• Instructions for the task
I would like the entries transcribed word for word, please, with the pictures removed.

=======

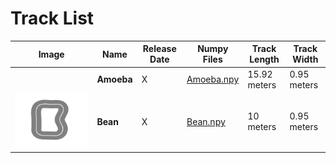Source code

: # Track List

| Image                                                                                                                                        | Name                                     | Release Date           | Numpy Files                                                                                                                                                                                          | Track Length   | Track Width   |
|----------------------------------------------------------------------------------------------------------------------------------------------|------------------------------------------|------------------------|------------------------------------------------------------------------------------------------------------------------------------------------------------------------------------------------------|----------------|---------------|
| ![<img src='./Amoeba/src/Amoeba_iconography.svg' width="160"/>](./Amoeba/src/Amoeba_iconography.svg)      | **Amoeba**          | X | [Amoeba.npy](./Amoeba/routes/Amoeba.npy)                                                                                                                                           | 15.92 meters   | 0.95 meters   |
| ![<img src='./Bean/track_iconography/Bean.png' width="160"/>](./Bean/track_iconography/Bean.png)      | **Bean**          | X | [Bean.npy](./Bean/routes/Bean.npy)                                                                                                                                           | 10 meters   | 0.95 meters   |
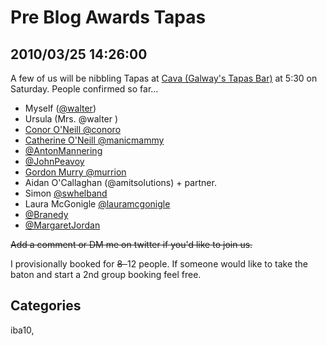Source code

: # Pre Blog Awards Tapas
## 2010/03/25 14:26:00 

<p>A few of us will be nibbling Tapas at <a href="http://www.findarestaurant.ie/restaurantdetail.asp?restID=2784">Cava (Galway's Tapas Bar)</a>&nbsp;at 5:30 on Saturday. People confirmed so far...</p>
<ul>
<li>Myself (<a href="twitter.com/walter">@walter</a>)</li>
<li>Ursula (Mrs. @walter )</li>
<li><a href="twitter.com/conoro">Conor O'Neill @conoro</a></li>
<li><a href="twitter.com/manicmammy">Catherine O'Neill @manicmammy</a></li>
<li><a href="twitter.com/antonmannering">@AntonMannering</a></li>
<li><a href="twitter.com/johnpeavoy">@JohnPeavoy</a></li>
<li><a href="twitter.com/murrion">Gordon Murry @murrion</a></li>
<li>Aidan O'Callaghan (@amitsolutions) + partner.</li>
<li>Simon <a href="twitter.com/swhelband">@swhelband</a></li>
<li>Laura McGonigle <a href="twitter.com/lauramcgonigle">@lauramcgonigle</a></li>
<li><a href="twitter.com/Branedy">@Branedy</a></li>
<li><a href="twitter.com/MargaretJordan">@MargaretJordan</a></li>
</ul>
<ol> </ol>
<p><span style="text-decoration: line-through;">Add a comment or DM me on twitter if you'd like to join us.</span></p>
<p>I provisionally booked for <span style="text-decoration: line-through;">8&nbsp;&nbsp;</span>12&nbsp;people. If someone would like to take the baton and start a 2nd group booking feel free.</p>

## Categories
iba10, 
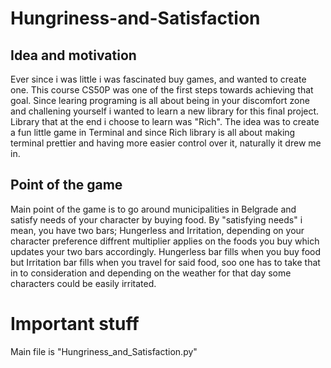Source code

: # Hungriness-and-Satisfaction

## Idea and motivation
Ever since i was little i was fascinated buy games, and wanted to create one. This course CS50P was one of the first steps towards achieving that goal. Since learing programing is all about being in your discomfort zone and challening yourself i wanted to learn a new library for this final project.
Library that at the end i choose to learn was "Rich". The idea was to create a fun little game in Terminal and since Rich library is all about making terminal prettier and having more easier control over it, naturally it drew me in. 

## Point of the game
Main point of the game is to go around municipalities in Belgrade and satisfy needs of your character by buying food. By "satisfying needs" i mean, you have two bars; Hungerless and Irritation, depending on your character preference diffrent multiplier applies on the foods you buy which updates your two bars accordingly.
Hungerless bar fills when you buy food but Irritation bar fills when you travel for said food, soo one has to take that in to consideration and depending on the weather for that day some characters could be easily irritated. 

# Important stuff
Main file is "Hungriness_and_Satisfaction.py"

=======

• Response to this exercise
Source code

: # Track List

| Image                                                                                                                                        | Name                                     | Release Date           | Numpy Files                                                                                                                                                                                          | Track Length   | Track Width   |
|----------------------------------------------------------------------------------------------------------------------------------------------|------------------------------------------|------------------------|------------------------------------------------------------------------------------------------------------------------------------------------------------------------------------------------------|----------------|---------------|
| ![<img src='./Amoeba/src/Amoeba_iconography.svg' width="160"/>](./Amoeba/src/Amoeba_iconography.svg)      | **Amoeba**          | X | [Amoeba.npy](./Amoeba/routes/Amoeba.npy)                                                                                                                                           | 15.92 meters   | 0.95 meters   |
| ![<img src='./Bean/track_iconography/Bean.png' width="160"/>](./Bean/track_iconography/Bean.png)      | **Bean**          | X | [Bean.npy](./Bean/routes/Bean.npy)                                                                                                                                           | 10 meters   | 0.95 meters   |
Source code

: # Pre Blog Awards Tapas
## 2010/03/25 14:26:00 

<p>A few of us will be nibbling Tapas at <a href="http://www.findarestaurant.ie/restaurantdetail.asp?restID=2784">Cava (Galway's Tapas Bar)</a>&nbsp;at 5:30 on Saturday. People confirmed so far...</p>
<ul>
<li>Myself (<a href="twitter.com/walter">@walter</a>)</li>
<li>Ursula (Mrs. @walter )</li>
<li><a href="twitter.com/conoro">Conor O'Neill @conoro</a></li>
<li><a href="twitter.com/manicmammy">Catherine O'Neill @manicmammy</a></li>
<li><a href="twitter.com/antonmannering">@AntonMannering</a></li>
<li><a href="twitter.com/johnpeavoy">@JohnPeavoy</a></li>
<li><a href="twitter.com/murrion">Gordon Murry @murrion</a></li>
<li>Aidan O'Callaghan (@amitsolutions) + partner.</li>
<li>Simon <a href="twitter.com/swhelband">@swhelband</a></li>
<li>Laura McGonigle <a href="twitter.com/lauramcgonigle">@lauramcgonigle</a></li>
<li><a href="twitter.com/Branedy">@Branedy</a></li>
<li><a href="twitter.com/MargaretJordan">@MargaretJordan</a></li>
</ul>
<ol> </ol>
<p><span style="text-decoration: line-through;">Add a comment or DM me on twitter if you'd like to join us.</span></p>
<p>I provisionally booked for <span style="text-decoration: line-through;">8&nbsp;&nbsp;</span>12&nbsp;people. If someone would like to take the baton and start a 2nd group booking feel free.</p>

## Categories
iba10, 
Source code

: # Hungriness-and-Satisfaction

## Idea and motivation
Ever since i was little i was fascinated buy games, and wanted to create one. This course CS50P was one of the first steps towards achieving that goal. Since learing programing is all about being in your discomfort zone and challening yourself i wanted to learn a new library for this final project.
Library that at the end i choose to learn was "Rich". The idea was to create a fun little game in Terminal and since Rich library is all about making terminal prettier and having more easier control over it, naturally it drew me in. 

## Point of the game
Main point of the game is to go around municipalities in Belgrade and satisfy needs of your character by buying food. By "satisfying needs" i mean, you have two bars; Hungerless and Irritation, depending on your character preference diffrent multiplier applies on the foods you buy which updates your two bars accordingly.
Hungerless bar fills when you buy food but Irritation bar fills when you travel for said food, soo one has to take that in to consideration and depending on the weather for that day some characters could be easily irritated. 

# Important stuff
Main file is "Hungriness_and_Satisfaction.py"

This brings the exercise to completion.